Toffoli libera Grassi a fazer campanha digital e participar de debates
O ministro Dias Toffoli recuou da própria decisão e liberou Wilson Grassi, candidato à Presidência da República pelo partido Democrata, a fazer campanha digital, participar de debates e acessar recursos do fundo eleitoral.
No dia 31, Toffoli suspendeu a campanha por suspeita de fraude . Segundo o ministro, o candidato declarou ao TSE oito perfis em redes sociais em 28 de agosto, após o prazo legal.

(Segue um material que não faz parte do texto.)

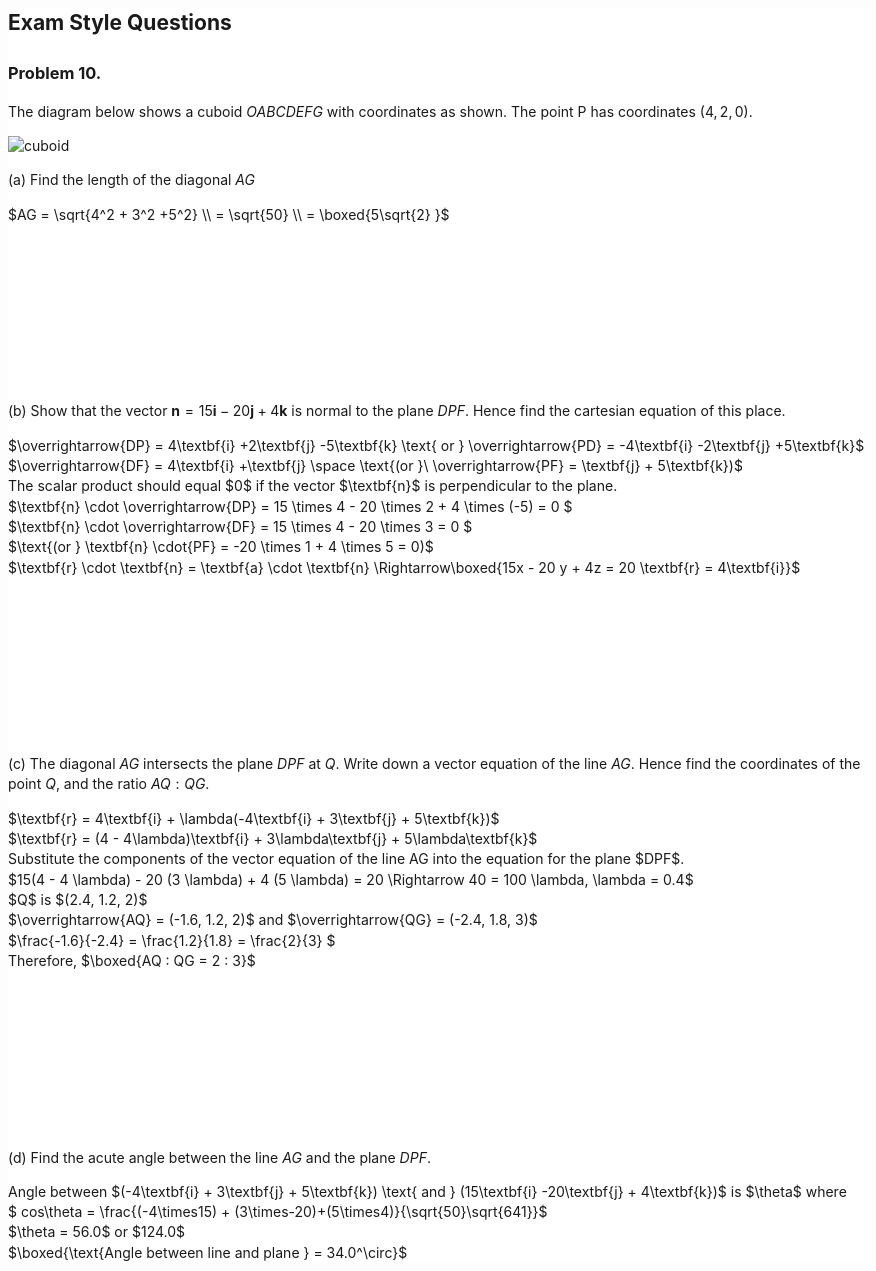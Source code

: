 ## Exam Style Questions
### Problem 10.

The diagram below shows a cuboid $OABCDEFG$ with coordinates as shown. The point P has coordinates $(4,2,0)$.

![cuboid](02-vectors-media\cuboid.png)

(a) Find the length of the diagonal $AG$
<div class = "answer">$AG = \sqrt{4^2 + 3^2 +5^2} \\ = \sqrt{50} \\ = \boxed{5\sqrt{2} }$
</div>
<div class = "workingout"><br><br><br><br><br><br><br><br></div>


(b) Show that the vector $\textbf{n} = 15\textbf{i} - 20\textbf{j} +4\textbf{k}$ is normal to the plane $DPF$. Hence find the cartesian equation of this place.
<div class = "answer">
$\overrightarrow{DP} = 4\textbf{i} +2\textbf{j} -5\textbf{k} \text{ or } \overrightarrow{PD} = -4\textbf{i} -2\textbf{j} +5\textbf{k}$ <br>
$\overrightarrow{DF} = 4\textbf{i} +\textbf{j} \space \text{(or }\  \overrightarrow{PF} = \textbf{j} + 5\textbf{k})$ <br>
The scalar product should equal $0$ if the vector $\textbf{n}$ is perpendicular to the plane. <br>
$\textbf{n} \cdot \overrightarrow{DP} = 15 \times 4 - 20 \times 2 + 4 \times (-5) = 0 $ <br>
$\textbf{n} \cdot \overrightarrow{DF} = 15 \times 4 - 20 \times 3 = 0 $ <br>
$\text{(or } \textbf{n} \cdot{PF} = -20 \times 1 + 4 \times 5 = 0)$ <br>
$\textbf{r} \cdot \textbf{n} = \textbf{a} \cdot \textbf{n} \Rightarrow\boxed{15x - 20 y + 4z = 20
\textbf{r} = 4\textbf{i}}$
</div>
<div class = "workingout"><br><br><br><br><br><br><br><br></div>


(c) The diagonal $AG$ intersects the plane $DPF$ at $Q$. Write down a vector equation of the line $AG$. Hence find the coordinates of the point $Q$, and the ratio $AQ:QG$.
<div class = "answer">$\textbf{r} = 4\textbf{i} + \lambda(-4\textbf{i} + 3\textbf{j} + 5\textbf{k})$ <br>
$\textbf{r} = (4 - 4\lambda)\textbf{i} + 3\lambda\textbf{j} + 5\lambda\textbf{k}$ <br>
Substitute the components of the vector equation of the line AG into the equation for the plane $DPF$. <br>
$15(4 - 4 \lambda) - 20 (3 \lambda) + 4 (5 \lambda) = 20 
\Rightarrow 40 = 100 \lambda, \lambda = 0.4$ <br>
$Q$ is $(2.4, 1.2, 2)$ <br>
$\overrightarrow{AQ} = (-1.6, 1.2, 2)$ and $\overrightarrow{QG} = (-2.4, 1.8, 3)$ <br>
$\frac{-1.6}{-2.4} = \frac{1.2}{1.8} = \frac{2}{3} $ <br>
Therefore, 
$\boxed{AQ : QG  = 2 : 3}$
</div>
<div class = "workingout"><br><br><br><br><br><br><br><br></div>


(d) Find the acute angle between the line $AG$ and the plane $DPF$.
<div class = "answer">Angle between $(-4\textbf{i} + 3\textbf{j} + 5\textbf{k}) \text{ and } (15\textbf{i} -20\textbf{j} + 4\textbf{k})$ is $\theta$ where <br>
$ cos\theta = \frac{(-4\times15) + (3\times-20)+(5\times4)}{\sqrt{50}\sqrt{641}}$ <br> 
$\theta = 56.0$ or $124.0$ <br>
$\boxed{\text{Angle between line and plane } = 34.0^\circ}$ </div>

A legislação eleitoral determina que os candidatos devem informar seus canais de comunicação oficiais no pedido de registro de candidatura.
Toffoli ressaltou que um dos perfis de Grassi que não foi informado ao TSE tem 156 mil seguidores e divulga propaganda eleitoral. "Constata-se que ao menos um perfil está em utilização irregular para difusão de conteúdo a milhares de seguidores e com potencial favorecimento pelos algoritmos de recomendação", diz.
A falta de registro dos perfis no TSE pode beneficiar os candidatos . Uma regra de 2024 estabelece que as plataformas não podem recomendar a usuários os canais de comunicação dos candidatos que estejam formalmente declarados no TSE.
Ministro afirmou que a decisão de proibir a campanha não foi uma sanção. "Não há dúvidas de que as providências - cuja necessidade decorre tão somente das opções feitas pelo partido e por seu candidato, as quais inclusive foram, de boa-fé, esclarecidas na manifestação juntada a estes autos - foram determinadas no exercício da competência para instrução e julgamento do registro de candidatura", diz.
O caso é semelhante ao de Renan Santos. Toffoli determinou as mesmas proibições ao candidato do Missão, mas recuou ontem , com a condição de que a campanha seja feita em redes registradas no Divulgacand, do TSE.